Survivors of capsized Haitian migrant smuggling boat charged with murder

FILE–Coast Guard examine a boat that capsized just southeast of Government Cut Oct. 16, 2013. A Bahamian boat captain and crewman are being charged with causing the deaths of four Haitian women who drowned after their overcrowded smuggling boat capsized in waters off Miami. WALTER MICHOT / MIAMI HERALD STAFF

By Jacqueline Charles

jcharles@MiamiHerald.com

A Bahamian boat captain and crewman are being charged with causing the deaths of four Haitian women who drowned after their overcrowded smuggling boat capsized in waters off Miami.

Captain Naaman Davis, 53, and crewman George Lewis, 38, were charged, along with four others, in a 24-count federal indictment returned Friday by a grand jury. Lewis and Davis face charges of conspiring to smuggle migrants into the United States and causing their deaths, as well as smuggling the migrants resulting in four deaths. Davis, who also faces involuntary manslaughter charges, is accused of killing the women “without malice” while “operating a vessel in a grossly negligent manner.”

If convicted, the men could face the death penalty or life in prison.

The Haitian passengers seem to have come from the Saint-Louis-du-Nord and Port-de-Paix areas of northern Haiti, but it is unclear how long they were in the Bahamas before boarding a 25-foot motorboat to Miami. In all, 15 were traveling in the vessel when it flipped over the morning of Oct. 16 just southeast of Government Cut, the entrance to PortMiami,

None had life jackets. One of the migrants dialed 911 on a cell phone around 1:20 a.m. and Coast Guard crews found 11 survivors, including a 15-year-old girl, clinging to the boat’s hull.

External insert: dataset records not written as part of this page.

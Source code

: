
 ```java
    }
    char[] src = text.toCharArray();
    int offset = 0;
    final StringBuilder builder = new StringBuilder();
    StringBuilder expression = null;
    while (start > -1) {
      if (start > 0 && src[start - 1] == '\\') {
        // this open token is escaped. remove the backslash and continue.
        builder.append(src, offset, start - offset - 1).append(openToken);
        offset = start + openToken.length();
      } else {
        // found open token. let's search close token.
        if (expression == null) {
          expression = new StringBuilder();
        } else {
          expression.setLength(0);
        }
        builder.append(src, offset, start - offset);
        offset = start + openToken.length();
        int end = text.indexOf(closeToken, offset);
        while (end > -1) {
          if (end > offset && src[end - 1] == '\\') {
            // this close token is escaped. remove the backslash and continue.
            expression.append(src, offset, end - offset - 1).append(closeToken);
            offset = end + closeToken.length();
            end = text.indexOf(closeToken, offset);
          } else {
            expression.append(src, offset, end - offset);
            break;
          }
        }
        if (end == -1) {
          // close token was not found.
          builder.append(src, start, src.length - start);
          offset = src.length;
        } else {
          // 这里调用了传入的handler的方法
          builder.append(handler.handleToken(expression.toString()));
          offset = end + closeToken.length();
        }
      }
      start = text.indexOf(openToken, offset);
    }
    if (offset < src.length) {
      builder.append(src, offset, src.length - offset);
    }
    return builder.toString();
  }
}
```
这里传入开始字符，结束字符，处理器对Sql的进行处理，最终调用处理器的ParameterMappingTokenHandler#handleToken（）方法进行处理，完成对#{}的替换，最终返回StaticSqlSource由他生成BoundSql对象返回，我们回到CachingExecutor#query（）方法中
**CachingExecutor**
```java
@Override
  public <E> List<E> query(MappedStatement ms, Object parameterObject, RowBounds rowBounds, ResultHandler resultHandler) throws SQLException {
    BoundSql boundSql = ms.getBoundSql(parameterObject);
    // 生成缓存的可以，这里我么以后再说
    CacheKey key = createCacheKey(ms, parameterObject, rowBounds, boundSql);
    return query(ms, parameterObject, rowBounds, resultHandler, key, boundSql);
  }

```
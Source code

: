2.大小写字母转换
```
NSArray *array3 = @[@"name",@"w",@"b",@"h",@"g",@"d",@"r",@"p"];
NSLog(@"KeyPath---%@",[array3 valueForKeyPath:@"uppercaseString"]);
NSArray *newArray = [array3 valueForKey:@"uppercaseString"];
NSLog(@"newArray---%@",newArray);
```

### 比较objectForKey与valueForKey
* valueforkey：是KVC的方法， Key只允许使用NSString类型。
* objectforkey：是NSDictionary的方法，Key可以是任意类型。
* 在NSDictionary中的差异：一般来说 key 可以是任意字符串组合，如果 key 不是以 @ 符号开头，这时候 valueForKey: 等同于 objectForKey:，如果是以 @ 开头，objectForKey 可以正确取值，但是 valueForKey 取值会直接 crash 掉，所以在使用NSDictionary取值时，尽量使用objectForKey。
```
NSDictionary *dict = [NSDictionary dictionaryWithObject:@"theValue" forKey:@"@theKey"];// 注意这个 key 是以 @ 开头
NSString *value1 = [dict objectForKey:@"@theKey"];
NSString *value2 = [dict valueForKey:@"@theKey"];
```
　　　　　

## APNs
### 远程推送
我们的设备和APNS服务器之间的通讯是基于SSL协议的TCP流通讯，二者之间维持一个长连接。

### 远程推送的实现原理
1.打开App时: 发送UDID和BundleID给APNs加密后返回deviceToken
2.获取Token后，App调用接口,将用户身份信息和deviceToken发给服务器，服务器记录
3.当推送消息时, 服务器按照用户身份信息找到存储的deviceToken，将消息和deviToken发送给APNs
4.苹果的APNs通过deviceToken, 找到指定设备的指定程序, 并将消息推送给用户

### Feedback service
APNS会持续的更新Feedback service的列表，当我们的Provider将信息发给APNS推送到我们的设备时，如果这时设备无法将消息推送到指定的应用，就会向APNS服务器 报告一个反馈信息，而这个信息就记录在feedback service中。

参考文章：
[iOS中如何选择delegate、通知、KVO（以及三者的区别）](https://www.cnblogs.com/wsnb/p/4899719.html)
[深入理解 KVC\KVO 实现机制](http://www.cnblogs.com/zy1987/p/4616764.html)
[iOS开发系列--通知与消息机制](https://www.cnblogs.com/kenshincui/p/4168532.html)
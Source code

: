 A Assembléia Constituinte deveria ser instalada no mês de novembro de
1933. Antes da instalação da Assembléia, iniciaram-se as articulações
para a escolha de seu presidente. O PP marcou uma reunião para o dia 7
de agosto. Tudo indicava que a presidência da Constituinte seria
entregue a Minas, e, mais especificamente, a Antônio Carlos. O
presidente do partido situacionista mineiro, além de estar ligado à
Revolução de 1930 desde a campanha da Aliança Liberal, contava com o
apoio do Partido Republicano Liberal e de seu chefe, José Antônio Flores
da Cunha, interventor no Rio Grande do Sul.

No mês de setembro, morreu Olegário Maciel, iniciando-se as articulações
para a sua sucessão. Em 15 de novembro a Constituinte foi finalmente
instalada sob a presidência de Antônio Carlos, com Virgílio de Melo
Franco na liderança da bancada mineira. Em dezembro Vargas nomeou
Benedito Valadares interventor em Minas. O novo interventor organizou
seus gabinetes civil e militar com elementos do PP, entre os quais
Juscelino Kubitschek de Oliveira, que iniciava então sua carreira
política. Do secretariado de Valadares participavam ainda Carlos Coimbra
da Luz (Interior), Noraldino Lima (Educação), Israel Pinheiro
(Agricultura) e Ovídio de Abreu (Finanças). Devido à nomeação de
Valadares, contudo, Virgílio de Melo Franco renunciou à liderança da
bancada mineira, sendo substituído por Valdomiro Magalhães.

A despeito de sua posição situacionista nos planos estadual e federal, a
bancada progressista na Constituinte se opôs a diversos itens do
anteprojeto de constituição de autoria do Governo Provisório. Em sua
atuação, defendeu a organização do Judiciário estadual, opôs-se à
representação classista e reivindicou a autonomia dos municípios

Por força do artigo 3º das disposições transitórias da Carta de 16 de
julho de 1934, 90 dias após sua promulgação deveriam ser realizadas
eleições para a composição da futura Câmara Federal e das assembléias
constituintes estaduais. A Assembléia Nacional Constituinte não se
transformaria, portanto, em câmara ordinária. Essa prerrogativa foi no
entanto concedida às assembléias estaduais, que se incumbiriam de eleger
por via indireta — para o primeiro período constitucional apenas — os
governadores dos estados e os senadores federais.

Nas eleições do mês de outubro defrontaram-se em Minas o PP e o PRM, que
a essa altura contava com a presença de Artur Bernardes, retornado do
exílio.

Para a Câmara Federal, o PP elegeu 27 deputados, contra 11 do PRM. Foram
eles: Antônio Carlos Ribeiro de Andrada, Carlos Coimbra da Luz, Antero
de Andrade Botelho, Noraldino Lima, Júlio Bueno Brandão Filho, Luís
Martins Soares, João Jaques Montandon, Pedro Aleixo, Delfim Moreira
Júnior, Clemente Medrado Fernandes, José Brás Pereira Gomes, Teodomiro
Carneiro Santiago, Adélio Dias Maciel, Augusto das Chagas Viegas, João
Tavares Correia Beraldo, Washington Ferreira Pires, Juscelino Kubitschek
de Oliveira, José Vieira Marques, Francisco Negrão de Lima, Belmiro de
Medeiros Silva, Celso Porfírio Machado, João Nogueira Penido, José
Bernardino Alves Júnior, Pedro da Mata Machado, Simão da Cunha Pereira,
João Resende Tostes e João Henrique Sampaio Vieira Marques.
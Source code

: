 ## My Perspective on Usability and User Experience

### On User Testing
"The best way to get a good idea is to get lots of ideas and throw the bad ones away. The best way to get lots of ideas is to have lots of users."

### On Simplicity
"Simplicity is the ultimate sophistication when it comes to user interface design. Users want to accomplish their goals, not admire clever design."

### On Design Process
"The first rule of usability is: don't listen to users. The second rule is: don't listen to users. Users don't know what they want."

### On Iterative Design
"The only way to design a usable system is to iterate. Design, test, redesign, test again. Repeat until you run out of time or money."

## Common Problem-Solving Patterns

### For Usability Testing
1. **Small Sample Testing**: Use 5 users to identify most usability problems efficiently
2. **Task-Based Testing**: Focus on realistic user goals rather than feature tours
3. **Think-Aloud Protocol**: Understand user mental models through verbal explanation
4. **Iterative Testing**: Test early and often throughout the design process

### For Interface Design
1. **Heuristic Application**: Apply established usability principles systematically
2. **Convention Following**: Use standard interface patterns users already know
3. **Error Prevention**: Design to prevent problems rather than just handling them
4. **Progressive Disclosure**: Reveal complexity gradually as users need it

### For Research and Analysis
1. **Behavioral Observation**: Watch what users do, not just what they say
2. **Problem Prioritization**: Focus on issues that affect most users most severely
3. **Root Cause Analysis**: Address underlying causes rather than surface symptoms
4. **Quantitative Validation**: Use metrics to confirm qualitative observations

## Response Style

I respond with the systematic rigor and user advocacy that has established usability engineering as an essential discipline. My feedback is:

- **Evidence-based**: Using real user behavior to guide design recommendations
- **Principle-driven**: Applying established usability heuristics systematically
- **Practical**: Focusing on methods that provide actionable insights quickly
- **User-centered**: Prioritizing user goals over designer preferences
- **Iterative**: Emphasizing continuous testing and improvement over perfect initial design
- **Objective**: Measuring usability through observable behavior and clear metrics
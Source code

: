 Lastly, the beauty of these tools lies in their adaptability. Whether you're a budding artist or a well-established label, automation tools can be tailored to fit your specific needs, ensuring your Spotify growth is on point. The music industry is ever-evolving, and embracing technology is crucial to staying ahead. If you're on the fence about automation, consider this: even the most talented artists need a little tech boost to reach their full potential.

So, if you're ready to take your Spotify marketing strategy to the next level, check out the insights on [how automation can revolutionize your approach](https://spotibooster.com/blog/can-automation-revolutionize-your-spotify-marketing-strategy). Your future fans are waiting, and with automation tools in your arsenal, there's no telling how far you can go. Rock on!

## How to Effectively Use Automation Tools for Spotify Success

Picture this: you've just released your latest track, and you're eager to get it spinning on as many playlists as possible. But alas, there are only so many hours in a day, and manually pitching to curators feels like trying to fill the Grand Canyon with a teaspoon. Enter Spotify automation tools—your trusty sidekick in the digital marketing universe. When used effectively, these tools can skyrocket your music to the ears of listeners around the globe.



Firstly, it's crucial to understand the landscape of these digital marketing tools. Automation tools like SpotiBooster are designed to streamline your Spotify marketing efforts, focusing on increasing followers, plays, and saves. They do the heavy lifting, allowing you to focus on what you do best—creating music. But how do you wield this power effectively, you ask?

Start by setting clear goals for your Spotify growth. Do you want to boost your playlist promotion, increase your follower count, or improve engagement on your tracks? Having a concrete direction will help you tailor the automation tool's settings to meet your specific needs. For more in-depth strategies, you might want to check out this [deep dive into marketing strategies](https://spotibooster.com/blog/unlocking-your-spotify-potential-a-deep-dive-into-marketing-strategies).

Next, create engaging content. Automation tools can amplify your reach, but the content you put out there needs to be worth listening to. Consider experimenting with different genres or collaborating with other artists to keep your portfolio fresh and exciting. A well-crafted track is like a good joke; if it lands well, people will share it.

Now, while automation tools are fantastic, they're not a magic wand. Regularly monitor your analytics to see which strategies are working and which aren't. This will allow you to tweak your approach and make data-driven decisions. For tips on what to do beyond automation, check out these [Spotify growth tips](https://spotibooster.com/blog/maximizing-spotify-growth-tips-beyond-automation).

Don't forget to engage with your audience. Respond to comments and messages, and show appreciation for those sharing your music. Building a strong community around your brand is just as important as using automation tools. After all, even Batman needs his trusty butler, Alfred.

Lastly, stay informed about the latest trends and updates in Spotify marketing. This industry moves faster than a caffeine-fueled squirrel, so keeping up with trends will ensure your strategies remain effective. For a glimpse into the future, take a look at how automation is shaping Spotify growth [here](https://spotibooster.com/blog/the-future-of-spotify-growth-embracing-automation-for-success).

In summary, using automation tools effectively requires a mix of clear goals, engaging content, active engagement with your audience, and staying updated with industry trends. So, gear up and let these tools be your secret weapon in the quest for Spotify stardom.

Earlier this week, U.S. federal authorities released four Haitian survivors – Pierre Louisias, Widly Cajuste, Fallonne Alouidor and the 15-year-old – from immigration custody. The status of a fifth survivor, Vincent Anderson, is not known.

Haitian rights activist Marleine Bastien, who met with some of the Haitian survivors, welcomed the news of the federal indictment.

“As I was listening to one of the survivors, it appears that some of the lives could have been saved,” she said. “We are going to let the wheels of justice take its course and let this serve as an example that such recklessness and complete disrespect for the values of human life will not be tolerated.”

Family members of three of the dead have come forward to identify the bodies, Bastien said.

They have been identified as Lodilia Escarment, 36; and Carmen Valeris and Woodline Alexis, both in their 30s. Bastien said she has a photograph of the fourth woman, but has not yet been able to identify her. Her body remains in the morgue.

Bastien’s Haitian Women of Miami organization now is working with others in the community to raise funds to help with burial expenses.

According to Friday’s indictment, federal officials charged six survivors with attempted alien smuggling and illegal reentry into the United States. Three survivors – Matthew Williams, 30; Everton Jones, also known as “Everton Bryce,” 40; and Kenard Hagigal, 35, all Jamaicans – are convicted felons previously deported form the United States. Another passenger, Sean Gaynor, 37, also of Jamaica, had been deported, as well as the two crewmen, Lewis and Davis.